--- START ---

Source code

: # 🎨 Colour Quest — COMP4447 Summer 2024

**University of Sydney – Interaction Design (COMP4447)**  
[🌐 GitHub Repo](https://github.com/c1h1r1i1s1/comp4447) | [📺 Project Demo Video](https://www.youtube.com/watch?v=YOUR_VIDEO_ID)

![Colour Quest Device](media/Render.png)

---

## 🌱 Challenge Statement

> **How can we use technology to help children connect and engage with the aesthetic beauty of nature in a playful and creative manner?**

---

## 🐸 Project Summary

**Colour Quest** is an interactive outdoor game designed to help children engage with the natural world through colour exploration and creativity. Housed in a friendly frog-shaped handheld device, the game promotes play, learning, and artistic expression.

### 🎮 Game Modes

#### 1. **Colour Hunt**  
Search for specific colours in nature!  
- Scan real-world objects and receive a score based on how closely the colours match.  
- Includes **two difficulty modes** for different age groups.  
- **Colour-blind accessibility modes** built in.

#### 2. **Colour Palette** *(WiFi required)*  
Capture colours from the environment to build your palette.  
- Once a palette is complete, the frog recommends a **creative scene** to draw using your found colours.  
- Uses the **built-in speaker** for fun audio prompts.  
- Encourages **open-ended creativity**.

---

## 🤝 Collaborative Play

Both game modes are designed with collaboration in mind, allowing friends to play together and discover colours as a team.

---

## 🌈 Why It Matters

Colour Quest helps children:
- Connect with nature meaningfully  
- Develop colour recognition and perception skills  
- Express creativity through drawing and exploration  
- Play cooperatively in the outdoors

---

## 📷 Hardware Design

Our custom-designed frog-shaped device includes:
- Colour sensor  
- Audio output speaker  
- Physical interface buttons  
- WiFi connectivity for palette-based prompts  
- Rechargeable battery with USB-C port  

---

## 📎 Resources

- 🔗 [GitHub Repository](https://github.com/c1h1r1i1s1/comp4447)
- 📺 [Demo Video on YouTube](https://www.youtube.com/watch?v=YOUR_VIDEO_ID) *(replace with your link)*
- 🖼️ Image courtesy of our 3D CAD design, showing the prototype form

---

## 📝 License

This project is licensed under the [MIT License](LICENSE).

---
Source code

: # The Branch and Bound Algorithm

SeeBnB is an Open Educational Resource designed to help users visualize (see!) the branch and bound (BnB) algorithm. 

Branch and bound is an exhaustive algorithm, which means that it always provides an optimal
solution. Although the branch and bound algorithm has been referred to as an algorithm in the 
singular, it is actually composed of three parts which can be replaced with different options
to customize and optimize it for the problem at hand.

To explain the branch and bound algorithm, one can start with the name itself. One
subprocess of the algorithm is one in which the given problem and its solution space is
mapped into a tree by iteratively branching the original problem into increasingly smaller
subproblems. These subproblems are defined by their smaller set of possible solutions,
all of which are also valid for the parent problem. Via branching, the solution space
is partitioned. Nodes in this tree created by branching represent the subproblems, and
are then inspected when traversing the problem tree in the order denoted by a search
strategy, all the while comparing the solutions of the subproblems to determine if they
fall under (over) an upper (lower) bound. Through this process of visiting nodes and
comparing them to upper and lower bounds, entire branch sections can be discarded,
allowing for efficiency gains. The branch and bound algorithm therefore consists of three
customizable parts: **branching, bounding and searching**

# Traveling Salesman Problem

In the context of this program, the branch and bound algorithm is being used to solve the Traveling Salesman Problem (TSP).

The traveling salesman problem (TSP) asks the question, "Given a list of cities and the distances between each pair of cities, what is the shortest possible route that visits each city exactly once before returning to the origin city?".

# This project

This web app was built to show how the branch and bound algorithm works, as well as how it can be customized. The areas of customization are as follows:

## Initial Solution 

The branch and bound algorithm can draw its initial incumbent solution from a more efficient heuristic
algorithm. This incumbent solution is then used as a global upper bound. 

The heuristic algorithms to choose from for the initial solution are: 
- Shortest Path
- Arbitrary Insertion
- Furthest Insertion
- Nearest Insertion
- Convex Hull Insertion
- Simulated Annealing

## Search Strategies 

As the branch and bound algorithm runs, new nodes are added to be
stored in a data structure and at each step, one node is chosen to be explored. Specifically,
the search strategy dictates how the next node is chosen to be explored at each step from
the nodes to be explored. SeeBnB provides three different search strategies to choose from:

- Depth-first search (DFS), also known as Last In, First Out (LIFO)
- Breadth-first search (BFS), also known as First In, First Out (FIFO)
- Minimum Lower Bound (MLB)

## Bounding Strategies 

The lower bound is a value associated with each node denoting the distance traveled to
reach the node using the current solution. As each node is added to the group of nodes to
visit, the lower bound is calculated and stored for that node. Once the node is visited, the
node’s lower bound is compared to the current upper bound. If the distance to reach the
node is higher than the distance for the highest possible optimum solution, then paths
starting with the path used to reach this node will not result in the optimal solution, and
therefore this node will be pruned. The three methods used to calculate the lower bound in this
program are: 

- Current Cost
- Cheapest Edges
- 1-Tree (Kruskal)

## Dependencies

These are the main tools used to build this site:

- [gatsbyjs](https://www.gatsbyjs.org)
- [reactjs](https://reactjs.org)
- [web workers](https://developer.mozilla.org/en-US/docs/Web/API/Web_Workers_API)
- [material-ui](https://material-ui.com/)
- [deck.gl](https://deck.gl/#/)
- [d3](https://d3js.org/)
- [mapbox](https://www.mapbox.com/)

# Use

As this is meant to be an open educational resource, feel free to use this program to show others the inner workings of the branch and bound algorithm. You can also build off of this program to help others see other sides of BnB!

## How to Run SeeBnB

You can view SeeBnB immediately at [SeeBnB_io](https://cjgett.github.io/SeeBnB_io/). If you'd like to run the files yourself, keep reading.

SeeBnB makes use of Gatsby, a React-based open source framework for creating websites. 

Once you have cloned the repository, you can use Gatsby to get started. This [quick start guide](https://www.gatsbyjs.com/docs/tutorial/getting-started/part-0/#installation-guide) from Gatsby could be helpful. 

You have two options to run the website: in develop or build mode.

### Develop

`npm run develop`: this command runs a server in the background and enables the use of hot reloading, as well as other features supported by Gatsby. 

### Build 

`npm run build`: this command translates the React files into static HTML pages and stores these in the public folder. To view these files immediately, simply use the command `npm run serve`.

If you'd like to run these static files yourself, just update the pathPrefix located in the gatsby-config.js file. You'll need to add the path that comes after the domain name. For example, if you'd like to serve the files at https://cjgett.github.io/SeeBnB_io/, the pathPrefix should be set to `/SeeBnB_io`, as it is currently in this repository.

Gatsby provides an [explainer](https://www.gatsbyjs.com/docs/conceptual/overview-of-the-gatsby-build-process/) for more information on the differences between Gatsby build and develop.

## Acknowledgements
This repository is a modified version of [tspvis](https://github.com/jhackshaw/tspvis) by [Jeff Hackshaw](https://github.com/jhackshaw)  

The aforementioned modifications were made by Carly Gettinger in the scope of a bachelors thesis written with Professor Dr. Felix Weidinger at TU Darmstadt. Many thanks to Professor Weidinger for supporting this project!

--- END ---
--- START ---

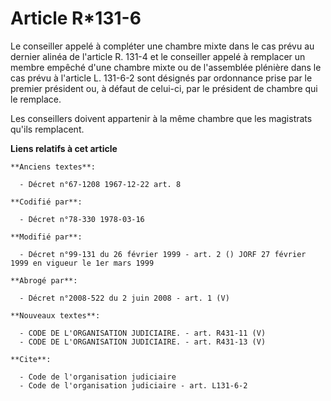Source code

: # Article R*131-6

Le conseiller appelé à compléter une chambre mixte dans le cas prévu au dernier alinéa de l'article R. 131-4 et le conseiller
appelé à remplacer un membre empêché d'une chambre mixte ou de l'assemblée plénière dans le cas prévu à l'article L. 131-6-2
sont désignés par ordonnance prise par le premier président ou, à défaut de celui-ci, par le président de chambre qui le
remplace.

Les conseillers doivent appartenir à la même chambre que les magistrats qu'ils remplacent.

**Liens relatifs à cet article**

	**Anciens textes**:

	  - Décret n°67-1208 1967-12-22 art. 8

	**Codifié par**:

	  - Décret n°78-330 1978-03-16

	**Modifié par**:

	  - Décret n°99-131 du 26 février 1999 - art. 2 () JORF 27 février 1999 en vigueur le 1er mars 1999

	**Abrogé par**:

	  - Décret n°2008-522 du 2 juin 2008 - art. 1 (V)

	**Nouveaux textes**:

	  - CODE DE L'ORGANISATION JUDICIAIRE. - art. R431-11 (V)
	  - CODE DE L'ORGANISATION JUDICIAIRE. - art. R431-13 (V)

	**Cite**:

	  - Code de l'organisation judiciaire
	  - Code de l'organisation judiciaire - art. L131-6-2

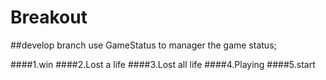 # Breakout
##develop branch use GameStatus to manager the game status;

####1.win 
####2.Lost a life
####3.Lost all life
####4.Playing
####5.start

--- END ---
--- START ---

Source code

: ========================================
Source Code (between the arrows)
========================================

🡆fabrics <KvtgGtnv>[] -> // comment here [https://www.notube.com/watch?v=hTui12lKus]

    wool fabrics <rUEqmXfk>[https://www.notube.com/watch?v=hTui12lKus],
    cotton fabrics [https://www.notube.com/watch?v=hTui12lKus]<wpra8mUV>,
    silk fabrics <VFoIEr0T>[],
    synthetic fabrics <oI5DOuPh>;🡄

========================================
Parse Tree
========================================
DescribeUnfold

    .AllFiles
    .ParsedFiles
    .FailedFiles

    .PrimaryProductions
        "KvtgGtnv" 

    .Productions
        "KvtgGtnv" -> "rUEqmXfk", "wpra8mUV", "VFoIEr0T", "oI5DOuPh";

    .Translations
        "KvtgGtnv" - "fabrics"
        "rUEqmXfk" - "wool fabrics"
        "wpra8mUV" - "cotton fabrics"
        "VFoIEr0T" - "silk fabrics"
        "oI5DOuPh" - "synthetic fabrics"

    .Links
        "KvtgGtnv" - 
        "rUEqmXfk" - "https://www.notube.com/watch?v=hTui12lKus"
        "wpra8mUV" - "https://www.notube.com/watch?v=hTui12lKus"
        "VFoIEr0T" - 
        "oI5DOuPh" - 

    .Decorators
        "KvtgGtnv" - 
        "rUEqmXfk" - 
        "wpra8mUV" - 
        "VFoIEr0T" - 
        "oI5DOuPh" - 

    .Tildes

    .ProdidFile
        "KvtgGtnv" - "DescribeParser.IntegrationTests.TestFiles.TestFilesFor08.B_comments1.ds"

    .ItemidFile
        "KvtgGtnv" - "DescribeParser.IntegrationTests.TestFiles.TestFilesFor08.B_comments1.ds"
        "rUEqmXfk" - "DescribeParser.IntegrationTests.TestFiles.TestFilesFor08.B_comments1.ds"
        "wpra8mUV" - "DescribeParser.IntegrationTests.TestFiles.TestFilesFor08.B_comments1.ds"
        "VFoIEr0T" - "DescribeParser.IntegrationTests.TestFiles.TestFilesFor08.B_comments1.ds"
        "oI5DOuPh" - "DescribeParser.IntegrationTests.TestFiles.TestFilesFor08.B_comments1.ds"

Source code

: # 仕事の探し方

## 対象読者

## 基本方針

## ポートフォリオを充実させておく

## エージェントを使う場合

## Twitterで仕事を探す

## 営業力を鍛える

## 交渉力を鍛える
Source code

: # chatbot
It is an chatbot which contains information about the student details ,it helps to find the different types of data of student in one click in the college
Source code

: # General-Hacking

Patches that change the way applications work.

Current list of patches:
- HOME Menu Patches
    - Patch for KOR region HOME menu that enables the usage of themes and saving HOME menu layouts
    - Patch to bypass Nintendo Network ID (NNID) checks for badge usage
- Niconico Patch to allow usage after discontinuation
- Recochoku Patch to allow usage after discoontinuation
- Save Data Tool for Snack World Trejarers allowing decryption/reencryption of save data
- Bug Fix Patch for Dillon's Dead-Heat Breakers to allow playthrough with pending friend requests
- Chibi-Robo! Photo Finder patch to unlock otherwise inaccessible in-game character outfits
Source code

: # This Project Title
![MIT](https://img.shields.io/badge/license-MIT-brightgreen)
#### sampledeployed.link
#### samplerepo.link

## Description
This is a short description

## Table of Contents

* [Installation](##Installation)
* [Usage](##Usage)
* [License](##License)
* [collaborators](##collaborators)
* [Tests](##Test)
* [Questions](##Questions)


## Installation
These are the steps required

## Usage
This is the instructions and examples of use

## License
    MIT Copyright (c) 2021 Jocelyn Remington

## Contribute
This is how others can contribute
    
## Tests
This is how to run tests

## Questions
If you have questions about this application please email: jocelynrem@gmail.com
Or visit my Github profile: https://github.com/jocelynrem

--- END ---

Looking at the data above, how many lines hold the word "parts"? Respond with the number alone.

**Task output:** 2